Material to process >>
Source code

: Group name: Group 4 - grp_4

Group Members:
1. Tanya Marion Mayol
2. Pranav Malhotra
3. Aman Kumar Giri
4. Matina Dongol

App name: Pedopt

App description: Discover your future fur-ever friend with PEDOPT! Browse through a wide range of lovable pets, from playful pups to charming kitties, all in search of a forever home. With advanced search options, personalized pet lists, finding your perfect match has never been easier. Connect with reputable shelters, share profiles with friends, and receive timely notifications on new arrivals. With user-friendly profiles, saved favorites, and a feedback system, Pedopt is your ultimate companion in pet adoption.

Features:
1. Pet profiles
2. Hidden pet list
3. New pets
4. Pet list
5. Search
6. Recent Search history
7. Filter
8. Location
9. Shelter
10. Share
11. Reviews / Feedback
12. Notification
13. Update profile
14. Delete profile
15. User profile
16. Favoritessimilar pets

Work request >> Find the word "name" in the listing and copy each line that contains it.

Answer area >>
: Group name: Group 4 - grp_4
App name: Pedopt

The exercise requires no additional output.